Overview Audience, Features and Method

This website is intended for students, researchers and the general public alike. It focuses on the castle compound at Kilcolman, including contemporary and historical views of the castle and its environs.

A Site Map for the website outlines its contents.

Spenser’s life and writings are explored in relation to broader themes pertaining to the Munster settlement. These are, primarily, 1) Writing (with a focus on Spenser’s creative work), 2) Settlement (with a focus on Kilcolman Castle), 3) Conflict (with a focus on the Desmond Rebellion and the destruction of Kilcolman) and 4) Trade and Travel (with a focus on roads and rivers, including those described by Spenser). At its present stage of development, the website focuses predominantly on Settlement, with the other three subject areas related to it.

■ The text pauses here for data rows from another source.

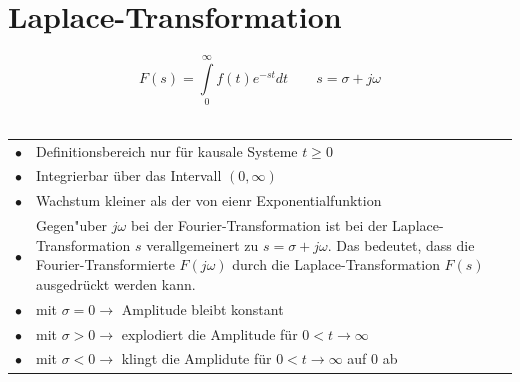 \section{Laplace-Transformation}
	$$\boxed{F(s)=\int\limits_0^\infty f(t)e^{-st}dt} \qquad s=\sigma+j\omega$$\\
	\begin{tabular}{p{1cm}p{17cm}}
		$\bullet$ & Definitionsbereich nur für kausale Systeme $t\geq 0$\\
		$\bullet$ & Integrierbar über das Intervall $(0,\infty)$\\
		$\bullet$ & Wachstum kleiner als der von eienr Exponentialfunktion\\ 
		$\bullet$ & Gegen"uber $j\omega$ bei der Fourier-Transformation ist bei der
			Laplace-Transformation $s$ verallgemeinert zu $s=\sigma + j\omega$. Das
			bedeutet, dass die Fourier-Transformierte $F(j\omega)$ durch die
			Laplace-Transformation $F(s)$ ausgedr\"uckt werden kann. \\
		$\bullet$ & mit $\sigma = 0 \rightarrow$ Amplitude bleibt konstant\\
		$\bullet$ & mit $\sigma > 0 \rightarrow$ explodiert die Amplitude f\"ur $0 < t \rightarrow \infty$ \\
		$\bullet$ & mit $\sigma < 0 \rightarrow$ klingt die Amplidute für $0 < t \rightarrow \infty$ auf $0$ ab
	\end{tabular}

The centerpiece of the website is a three-dimensional computerized recreation of the castle complex.  It is speculative but based on extant ruins at Kilcolman and on archaeological evidence from recent excavations there. Some of the castle recreation follows period reconstructions of similar castle interiors (particularly at Barryscourt, County Cork). Our recreation features a Virtual Reality tour, a slide show of the current castle ruins, a gallery of historic images, a gallery of reconstruction images, labeled cross-sections and selected fly-through tours of the tower house and adjacent buildings, as they may have looked while Spenser was in residence there. The website also features contemporary and modern maps (including archaeological) and descriptions pertaining to Spenser’s occupation of Kilcolman.

The website includes many descriptions of objects inside the castle complex (Object Descriptions), as well as discussion of larger features, such as an Elizabethan knotted garden within the “bawn“ (or perimeter wall) enclosure. These descriptions connect objects and features to related subjects in Spenser’s poetry and prose. The purpose here is not to give an encyclopedic treatment of domestic objects in Spenser’s poetry, nor of those in a conventional Irish tower house, but rather to suggest ways that knowledge of Spenser’s material world might help inform our understanding of his creative work, and vice-versa.

Likewise, this website does not fully discuss or summarize Spenser’s interest in and use of native Irish myths, objects, landscape features, etc. Rather, it discusses some of them as they relate to his occupation at Kilcolman in particular.

Included also are various resources, including sample teaching assignments for use in literature courses, as well as scholarly bibliographies and weblinks.